Task brief: Copy out each line of the material in which the word "markdown" appears.

§ §

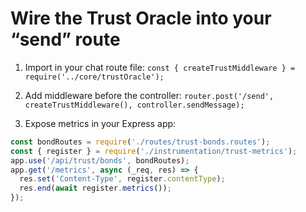 # Wire the Trust Oracle into your “send” route

1) Import in your chat route file:
   `const { createTrustMiddleware } = require('../core/trustOracle');`

2) Add middleware before the controller:
   `router.post('/send', createTrustMiddleware(), controller.sendMessage);`

3) Expose metrics in your Express app:
```js
const bondRoutes = require('./routes/trust-bonds.routes');
const { register } = require('./instrumentation/trust-metrics');
app.use('/api/trust/bonds', bondRoutes);
app.get('/metrics', async (_req, res) => {
  res.set('Content-Type', register.contentType);
  res.end(await register.metrics());
});
```
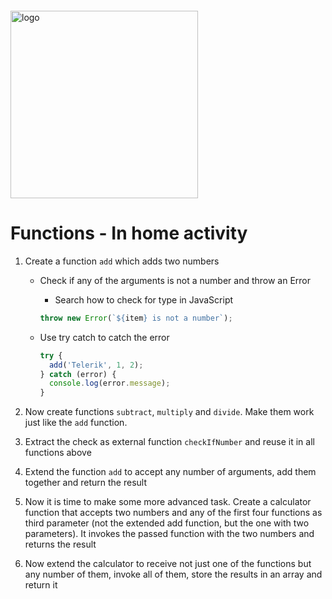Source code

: <img src="https://webassets.telerikacademy.com/images/default-source/logos/telerik-academy.svg)" alt="logo" width="300px" style="margin-top: 20px;"/>

# Functions - In home activity

1. Create a function `add` which adds two numbers

   - Check if any of the arguments is not a number and throw an Error

     - Search how to check for type in JavaScript

     ```js
     throw new Error(`${item} is not a number`);
     ```

   - Use try catch to catch the error

     ```js
     try {
       add('Telerik', 1, 2);
     } catch (error) {
       console.log(error.message);
     }
     ```

1. Now create functions `subtract`, `multiply` and `divide`. Make them work just like the `add` function.

1. Extract the check as external function `checkIfNumber` and reuse it in all functions above

1. Extend the function `add` to accept any number of arguments, add them together and return the result

1. Now it is time to make some more advanced task. Create a calculator function that accepts two numbers and any of the first four functions as third parameter (not the extended add function, but the one with two parameters). It invokes the passed function with the two numbers and returns the result

1. Now extend the calculator to receive not just one of the functions but any number of them, invoke all of them, store the results in an array and return it
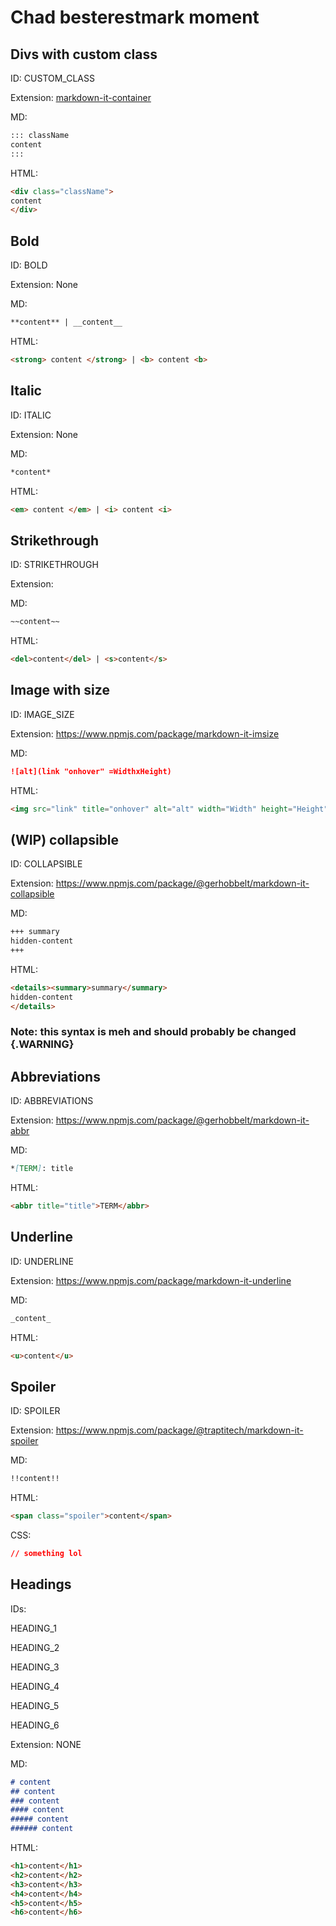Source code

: # Chad besterestmark moment

## Divs with custom class

ID: CUSTOM_CLASS

Extension:  [markdown-it-container](https://github.com/markdown-it/markdown-it-container)

MD:

```md
::: className
content
:::
```

HTML:

```html
<div class="className">
content
</div>
```

## Bold

ID: BOLD

Extension: None

MD:

```md
**content** | __content__
```

HTML:

```html
<strong> content </strong> | <b> content <b>
```

## Italic

ID: ITALIC

Extension: None

MD:

```md
*content*
```

HTML:

```html
<em> content </em> | <i> content <i>
```

## Strikethrough

ID: STRIKETHROUGH

Extension:

MD:

```md
~~content~~
```

HTML:

```html
<del>content</del> | <s>content</s>
```

## Image with size

ID: IMAGE_SIZE

Extension: https://www.npmjs.com/package/markdown-it-imsize

MD:

```md
![alt](link "onhover" =WidthxHeight)
```

HTML:

```html
<img src="link" title="onhover" alt="alt" width="Width" height="Height">
```

## (WIP) collapsible

ID: COLLAPSIBLE

Extension: https://www.npmjs.com/package/@gerhobbelt/markdown-it-collapsible

MD:

```md
+++ summary
hidden-content
+++
```

HTML:

```html
<details><summary>summary</summary>
hidden-content
</details>
```

### Note: this syntax is meh and should probably be changed {.WARNING}

## Abbreviations

ID: ABBREVIATIONS

Extension: https://www.npmjs.com/package/@gerhobbelt/markdown-it-abbr

MD:

```md
*[TERM]: title
```

HTML:

```html
<abbr title="title">TERM</abbr>
```

## Underline

ID: UNDERLINE

Extension: https://www.npmjs.com/package/markdown-it-underline

MD:

```md
_content_
```

HTML:

```html
<u>content</u>
```

## Spoiler

ID: SPOILER

Extension: https://www.npmjs.com/package/@traptitech/markdown-it-spoiler

MD:

```md
!!content!!
```

HTML:

```html
<span class="spoiler">content</span>
```

CSS:

```css
// something lol
```

## Headings

IDs:

HEADING_1  

HEADING_2  

HEADING_3  

HEADING_4  

HEADING_5  

HEADING_6

Extension: NONE

MD:

```md
# content 
## content
### content
#### content
##### content
###### content
```

HTML:

```html
<h1>content</h1>
<h2>content</h2>
<h3>content</h3>
<h4>content</h4>
<h5>content</h5>
<h6>content</h6>
```
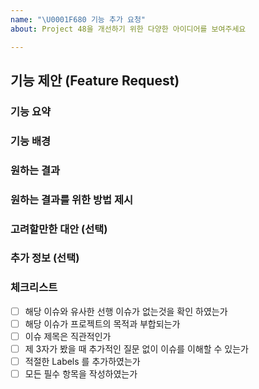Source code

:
 ```yaml
---
name: "\U0001F680 기능 추가 요청"
about: Project 48을 개선하기 위한 다양한 아이디어를 보여주세요

---
```


## 기능 제안 (Feature Request)

### 기능 요약
<!-- 요청하고자 하는 기능에 대한 요약 설명을 제공 해 주세요 -->

### 기능 배경
<!-- 어떤 상황에서 불편함이 있었는지 구체적인 상황을 포함하여 작성 해 주세요 -->
<!-- 왜 개선(추가) 하고 싶었는지 -->

### 원하는 결과
<!-- 스크린샷, 손그림, 글 등을 포함 해 주세요 -->

### 원하는 결과를 위한 방법 제시
<!-- 소스코드를 제공 해 주셔도 됩니다 -->
<!-- 커밋 해쉬 혹은 관련 이슈, 그리고 PR 첨부 가능 -->

### 고려할만한 대안 (선택)
<!-- 설명과 함께, 링크(출처)를 추가 해 주세요-->

### 추가 정보 (선택)
<!-- 요청의 이해에 도움이 되는 정보들을 추가 해 주세요 -->

### 체크리스트

- [ ] 해당 이슈와 유사한 선행 이슈가 없는것을 확인 하였는가
- [ ] 해당 이슈가 프로젝트의 목적과 부합되는가
- [ ] 이슈 제목은 직관적인가
- [ ] 제 3자가 봤을 때 추가적인 질문 없이 이슈를 이해할 수 있는가
- [ ] 적절한 Labels 를 추가하였는가
- [ ] 모든 필수 항목을 작성하였는가
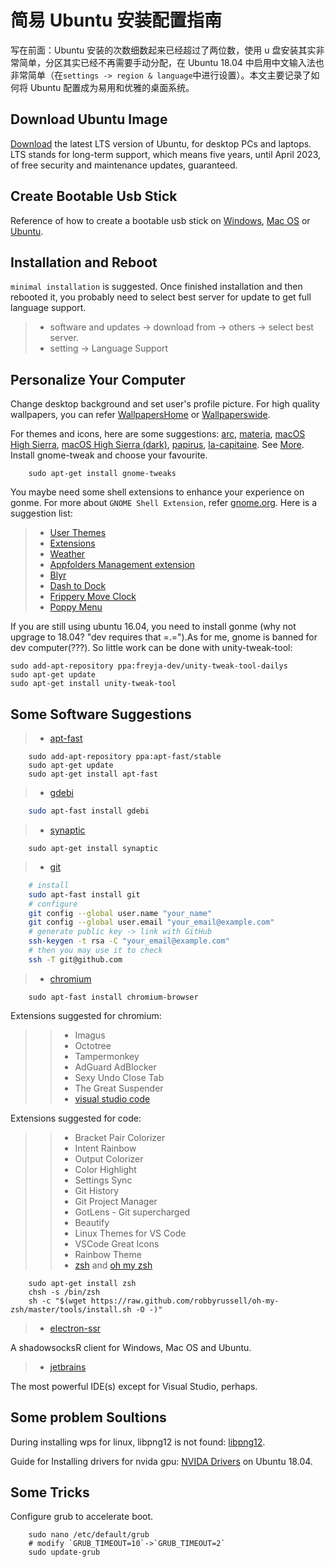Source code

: # 简易 Ubuntu 安装配置指南

写在前面：Ubuntu 安装的次数细数起来已经超过了两位数，使用 u 盘安装其实非常简单，分区其实已经不再需要手动分配，在 Ubuntu 18.04 中启用中文输入法也非常简单（在`settings -> region & language`中进行设置）。本文主要记录了如何将 Ubuntu 配置成为易用和优雅的桌面系统。

## Download Ubuntu Image

[Download](https://www.ubuntu.com/download/desktop) the latest LTS version of Ubuntu, for desktop PCs and laptops. LTS stands for long-term support, which means five years, until April 2023, of free security and maintenance updates, guaranteed.

## Create Bootable Usb Stick

Reference of how to create a bootable usb stick on [Windows](https://tutorials.ubuntu.com/tutorial/tutorial-create-a-usb-stick-on-windows#0), [Mac OS](https://tutorials.ubuntu.com/tutorial/tutorial-create-a-usb-stick-on-macos#0) or [Ubuntu](https://tutorials.ubuntu.com/tutorial/tutorial-create-a-usb-stick-on-ubuntu#0).

## Installation and Reboot

`minimal installation` is suggested. Once finished installation and then rebooted it, you probably need to select best server for update to get full language support.

>- software and updates -> download from -> others -> select best server.
>- setting -> Language Support

## Personalize Your Computer

Change desktop background and set user's profile picture. For high quality wallpapers, you can refer [WallpapersHome](https://wallpapershome.com) or [Wallpaperswide](http://wallpaperswide.com).

For themes and icons, here are some suggestions: [arc](https://github.com/horst3180/arc-theme), [materia](https://github.com/nana-4/materia-theme), [macOS High Sierra](https://github.com/B00merang-Project/macOS-High-Sierra), [macOS High Sierra (dark)](https://github.com/B00merang-Project/macOS-High-Sierra-Dark), [papirus](https://github.com/PapirusDevelopmentTeam/papirus-icon-theme), [la-capitaine](https://github.com/keeferrourke/la-capitaine-icon-theme). See [More](https://github.com/tliron/install-gnome-themes). Install gnome-tweak and choose your favourite.

```shell
    sudo apt-get install gnome-tweaks
```

You maybe need some shell extensions to enhance your experience on gonme. For more about `GNOME Shell Extension`, refer [gnome.org](https://extensions.gnome.org). Here is a suggestion list:

>- [User Themes](https://extensions.gnome.org/extension/19/user-themes/)
>- [Extensions](https://extensions.gnome.org/extension/1036/extensions/)
>- [Weather](https://extensions.gnome.org/extension/613/weather/)
>- [Appfolders Management extension](https://extensions.gnome.org/extension/1217/appfolders-manager/)
>- [Blyr](https://extensions.gnome.org/extension/1251/blyr/)
>- [Dash to Dock](https://extensions.gnome.org/extension/307/dash-to-dock/)
>- [Frippery Move Clock](https://extensions.gnome.org/extension/2/move-clock/)
>- [Poppy Menu](https://extensions.gnome.org/extension/1279/poppy-menu/)

If you are still using ubuntu 16.04, you need to install gonme (why not upgrage to 18.04? "dev requires that =.=").As for me, gnome is banned for dev computer(???). So little work can be done with unity-tweak-tool:

```shell
sudo add-apt-repository ppa:freyja-dev/unity-tweak-tool-dailys
sudo apt-get update
sudo apt-get install unity-tweak-tool
```

## Some Software Suggestions

>- [apt-fast](https://github.com/ilikenwf/apt-fast#ubuntu-ppa)

```shell
    sudo add-apt-repository ppa:apt-fast/stable
    sudo apt-get update
    sudo apt-get install apt-fast
```

>- [gdebi](https://zh.wikipedia.org/wiki/Gdebi)

```bash
    sudo apt-fast install gdebi
```

>- [synaptic](https://zh.wikipedia.org/wiki/Synaptic)

```shell
    sudo apt-get install synaptic
```

>- [git](https://github.com/git/git)

```bash
    # install
    sudo apt-fast install git
    # configure
    git config --global user.name "your_name"
    git config --global user.email "your_email@example.com"
    # generate public key -> link with GitHub
    ssh-keygen -t rsa -C "your_email@example.com"
    # then you may use it to check
    ssh -T git@github.com
```

>- [chromium](https://zh.wikipedia.org/wiki/Chromium)

```shell
    sudo apt-fast install chromium-browser
```

Extensions suggested for chromium:

>>- Imagus
>>- Octotree
>>- Tampermonkey
>>- AdGuard AdBlocker
>>- Sexy Undo Close Tab
>>- The Great Suspender
>>- [visual studio code](https://code.visualstudio.com)

Extensions suggested for code:

>>- Bracket Pair Colorizer
>>- Intent Rainbow
>>- Output Colorizer
>>- Color Highlight
>>- Settings Sync
>>- Git History
>>- Git Project Manager
>>- GotLens - Git supercharged
>>- Beautify
>>- Linux Themes for VS Code
>>- VSCode Great Icons
>>- Rainbow Theme
>>- [zsh](https://es.wikipedia.org/wiki/Zsh) and [oh my zsh](http://ohmyz.sh)

```shell
    sudo apt-get install zsh
    chsh -s /bin/zsh
    sh -c "$(wget https://raw.github.com/robbyrussell/oh-my-zsh/master/tools/install.sh -O -)"
```

>- [electron-ssr](https://github.com/erguotou520/electron-ssr)

A shadowsocksR client for Windows, Mac OS and Ubuntu.

>- [jetbrains](http://www.jetbrains.com/toolbox/app)

The most powerful IDE(s) except for Visual Studio, perhaps.

## Some problem Soultions

During installing wps for linux, libpng12 is not found: [libpng12](https://askubuntu.com/questions/840257/e-package-libpng12-0-has-no-installation-candidate-ubuntu-16-10-gnome).

Guide for Installing drivers for nvida gpu: [NVIDA Drivers]('https://linuxconfig.org/how-to-install-the-nvidia-drivers-on-ubuntu-18-04-bionic-beaver-linux') on Ubuntu 18.04.

## Some Tricks

Configure grub to accelerate boot.

```shell
    sudo nano /etc/default/grub
    # modify `GRUB_TIMEOUT=10`->`GRUB_TIMEOUT=2`
    sudo update-grub
```
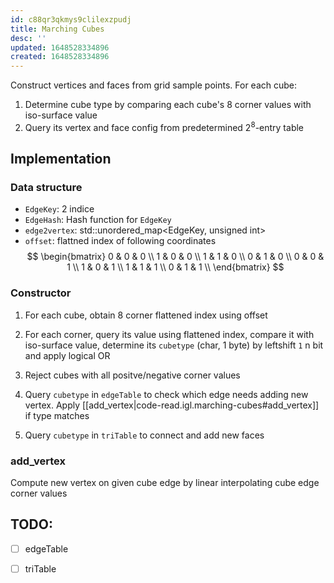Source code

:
 ```yaml
---
id: c88qr3qkmys9clilexzpudj
title: Marching Cubes
desc: ''
updated: 1648528334896
created: 1648528334896
---
```

Construct vertices and faces from grid sample points. For each cube:
1. Determine cube type by comparing each cube's 8 corner values with iso-surface value
2. Query its vertex and face config from predetermined $2^8$-entry table

## Implementation

### Data structure
- `EdgeKey`: 2 indice
- `EdgeHash`: Hash function for `EdgeKey`
- `edge2vertex`: std::unordered_map<EdgeKey, unsigned int>
- `offset`: flattned index of following coordinates
$$
\begin{bmatrix}
0 & 0 & 0 \\
1 & 0 & 0 \\
1 & 1 & 0 \\
0 & 1 & 0 \\
0 & 0 & 1 \\
1 & 0 & 1 \\
1 & 1 & 1 \\
0 & 1 & 1 \\
\end{bmatrix}
$$

### Constructor
1. For each cube, obtain 8 corner flattened index using offset

2. For each corner, query its value using flattened index, compare it with iso-surface value, determine its `cubetype` (char, 1 byte) by leftshift `1` n bit and apply logical OR

3. Reject cubes with all positve/negative corner values

4. Query `cubetype` in `edgeTable` to check which edge needs adding new vertex. Apply [[add_vertex|code-read.igl.marching-cubes#add_vertex]] if type matches

5. Query `cubetype` in `triTable` to connect and add new faces

### add_vertex
Compute new vertex on given cube edge by linear interpolating cube edge corner values 


## TODO:
- [ ] edgeTable
- [ ] triTable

§ §

Result for this task:
Extension:  [markdown-it-container](https://github.com/markdown-it/markdown-it-container)
Extension: https://www.npmjs.com/package/markdown-it-imsize
Extension: https://www.npmjs.com/package/@gerhobbelt/markdown-it-collapsible
Extension: https://www.npmjs.com/package/@gerhobbelt/markdown-it-abbr
Extension: https://www.npmjs.com/package/markdown-it-underline
Extension: https://www.npmjs.com/package/@traptitech/markdown-it-spoiler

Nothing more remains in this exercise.